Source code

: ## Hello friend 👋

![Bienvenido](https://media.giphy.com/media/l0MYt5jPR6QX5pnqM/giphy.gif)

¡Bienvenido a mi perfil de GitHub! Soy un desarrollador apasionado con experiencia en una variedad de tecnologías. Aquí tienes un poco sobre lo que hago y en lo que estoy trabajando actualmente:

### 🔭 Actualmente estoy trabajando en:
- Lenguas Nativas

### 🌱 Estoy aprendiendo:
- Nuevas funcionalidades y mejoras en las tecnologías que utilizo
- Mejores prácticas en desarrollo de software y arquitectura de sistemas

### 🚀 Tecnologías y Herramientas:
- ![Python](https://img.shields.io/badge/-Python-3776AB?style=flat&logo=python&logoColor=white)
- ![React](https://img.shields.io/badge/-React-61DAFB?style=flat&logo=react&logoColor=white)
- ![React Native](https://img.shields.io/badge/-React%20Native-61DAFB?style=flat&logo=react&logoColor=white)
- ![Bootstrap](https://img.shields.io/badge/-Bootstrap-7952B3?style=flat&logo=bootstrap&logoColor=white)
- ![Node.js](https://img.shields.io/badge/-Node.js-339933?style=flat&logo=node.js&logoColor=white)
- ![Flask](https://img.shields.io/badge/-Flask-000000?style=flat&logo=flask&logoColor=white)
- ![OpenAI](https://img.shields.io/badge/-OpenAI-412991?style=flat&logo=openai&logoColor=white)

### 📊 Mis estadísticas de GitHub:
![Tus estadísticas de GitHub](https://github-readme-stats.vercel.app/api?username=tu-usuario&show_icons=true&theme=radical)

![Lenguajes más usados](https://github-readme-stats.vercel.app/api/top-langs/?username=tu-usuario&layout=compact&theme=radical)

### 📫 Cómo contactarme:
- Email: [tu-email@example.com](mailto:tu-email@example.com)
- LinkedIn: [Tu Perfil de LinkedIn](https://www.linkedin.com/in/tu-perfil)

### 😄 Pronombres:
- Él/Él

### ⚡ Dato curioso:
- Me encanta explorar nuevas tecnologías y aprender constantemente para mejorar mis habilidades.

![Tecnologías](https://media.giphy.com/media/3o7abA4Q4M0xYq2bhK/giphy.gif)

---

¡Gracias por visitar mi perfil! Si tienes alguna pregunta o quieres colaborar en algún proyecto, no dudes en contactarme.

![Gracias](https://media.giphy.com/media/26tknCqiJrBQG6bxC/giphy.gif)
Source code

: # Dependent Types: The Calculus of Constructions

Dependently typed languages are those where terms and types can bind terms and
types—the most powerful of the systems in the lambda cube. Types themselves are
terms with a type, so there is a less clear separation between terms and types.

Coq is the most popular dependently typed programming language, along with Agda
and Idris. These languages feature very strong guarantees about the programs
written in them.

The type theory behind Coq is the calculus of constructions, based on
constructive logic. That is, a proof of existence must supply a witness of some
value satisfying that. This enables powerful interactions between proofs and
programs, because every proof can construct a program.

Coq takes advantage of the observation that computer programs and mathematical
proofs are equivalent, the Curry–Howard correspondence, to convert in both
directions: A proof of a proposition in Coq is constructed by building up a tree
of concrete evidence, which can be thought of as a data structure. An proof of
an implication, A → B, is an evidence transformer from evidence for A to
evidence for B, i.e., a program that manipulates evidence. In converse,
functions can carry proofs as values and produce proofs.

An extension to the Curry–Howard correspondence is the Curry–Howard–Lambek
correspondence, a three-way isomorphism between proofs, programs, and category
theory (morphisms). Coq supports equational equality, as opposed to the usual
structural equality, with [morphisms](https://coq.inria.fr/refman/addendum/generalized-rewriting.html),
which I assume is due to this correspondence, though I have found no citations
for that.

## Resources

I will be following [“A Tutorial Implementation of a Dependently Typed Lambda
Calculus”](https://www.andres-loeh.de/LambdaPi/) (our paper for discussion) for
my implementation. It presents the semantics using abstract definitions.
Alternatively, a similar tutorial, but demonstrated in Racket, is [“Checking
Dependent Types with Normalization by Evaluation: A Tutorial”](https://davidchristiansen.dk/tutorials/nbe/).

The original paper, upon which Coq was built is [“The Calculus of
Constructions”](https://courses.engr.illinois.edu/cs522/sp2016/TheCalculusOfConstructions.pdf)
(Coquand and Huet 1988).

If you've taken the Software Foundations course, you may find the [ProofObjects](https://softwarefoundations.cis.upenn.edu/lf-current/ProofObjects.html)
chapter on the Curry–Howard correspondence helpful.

-- -- --

Where a line in the listing holds the string "React", include it in the count, then report the total alone.

2